Everyone knows that it's a good and positive thing to find positivity and goodness in the world.
But not everyone is a visionary, once-in-a-generation genius capable of producing groundbreaking music, religious revival, and weird-looking shoes. If we were, then we would have come up with the party game—or "bored" game, as West punned—that Kanye and family showcased on this weekend's episode of Keeping Up With the Kardashians. The good news is, you don't have to be Kanye West, or even to know Kanye West, to play this game with your own loved ones.

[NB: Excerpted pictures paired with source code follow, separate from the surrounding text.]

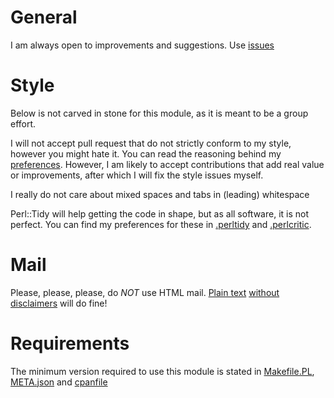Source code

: # General

I am always open to improvements and suggestions.
Use [issues](https://github.com/CPAN-Security/Test-CVE/issues)

# Style

Below is not carved in stone for this module, as it is meant to be
a group effort.

I will not accept pull request that do not strictly conform to my
style, however you might hate it. You can read the reasoning behind
my [preferences](https://tux.nl/style.html). However, I am likely
to accept contributions that add real value or improvements, after
which I will fix the style issues myself.

I really do not care about mixed spaces and tabs in (leading) whitespace

Perl::Tidy will help getting the code in shape, but as all software, it
is not perfect. You can find my preferences for these in
[.perltidy](https://github.com/Tux/Release-Checklist/blob/master/.perltidyrc) and
[.perlcritic](https://github.com/Tux/Release-Checklist/blob/master/.perlcriticrc).

# Mail

Please, please, please, do *NOT* use HTML mail.
[Plain text](https://useplaintext.email)
[without](http://www.goldmark.org/jeff/stupid-disclaimers/)
[disclaimers](https://www.economist.com/business/2011/04/07/spare-us-the-e-mail-yada-yada)
will do fine!

# Requirements

The minimum version required to use this module is stated in
[Makefile.PL](./Makefile.PL), [META.json](./META.json) and
[cpanfile](./cpanfile)
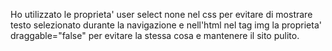 Ho utilizzato le proprieta' user select none nel css per evitare di mostrare testo selezionato durante la navigazione e nell'html nel tag img la proprieta' draggable="false" per evitare la stessa cosa e mantenere il sito pulito.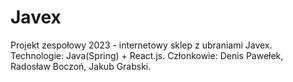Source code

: # Javex
Projekt zespołowy 2023 - internetowy sklep z ubraniami Javex. Technologie: Java(Spring) + React.js. Członkowie: Denis Pawełek, Radosław Boczoń, Jakub Grabski.
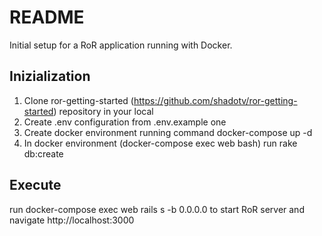 # README

Initial setup for a RoR application running with Docker.

## Inizialization

1. Clone ror-getting-started (https://github.com/shadotv/ror-getting-started) repository in your local
2. Create .env configuration from .env.example one
3. Create docker environment running command docker-compose up -d
4. In docker environment (docker-compose exec web bash) run rake db:create

## Execute

run docker-compose exec web rails s -b 0.0.0.0 to start RoR server and navigate http://localhost:3000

The rules are simple. Keep your pockets stuffed with pocket dictionaries so that, when the mood strikes, you can produce and distribute said dictionaries to everyone who wants to play. The only other equipment you need to play is a heart full of love and a highlighter. Pick a page in the dictionary and have everyone flip to that page together. Now take a minute to go through that page in silence, everyone highlighting the words they think are "positive." Once everyone is done highlighting, it's time to convene and discuss your results with the group.
This is where the magic happens. Did everyone highlight "precious," but only one person highlighted "precarious?" Why did they do that? Do they not know how the game works, or do they not know what that word means? If they don't know what that word means, why didn't they just read the definition? More importantly, who the hell highlighted MAGA? There are no wrong answers, but they need to explain why they think something that no one agrees with.
As Kanye says, "This always sparks these kinds of conversations." "These kind of conversations" being disagreements about whether "barter" is technically positive, since it "could also introduce so many negative things," and an insistent request for an explanation of why Kim highlighted "basic"—"You're not wrong or right, I just want to know why."
Thrilling. This is not the first time Kanye has espoused the wonders of reading the dictionary. Apparently he uses this exercise to assist in the song-writing process for his Sunday services. And now that you know how to play at home, you and the people you love can unlock your own religious muses by debating the emotional value of words such as "tedious," "hector," and "discord."
My only issue with the game as demonstrated is the fact that not even one member of the group highlighted "barrel." Do they have any idea how useful barrels have been to human civilization?! Do they hate beer, and wine, and oil, and basically the entire history of seafaring? Don't they know the philosophical teachings of Diogenes the Cynic? Do they have some kind of issue with the cooper community? Or maybe they're just a bunch of morons who wouldn't know true positivity if it bit them on the ass!
Pictured: Me in my room
I don't even want to play this game anymore! Not with that bunch of jerks! I'm going to my room!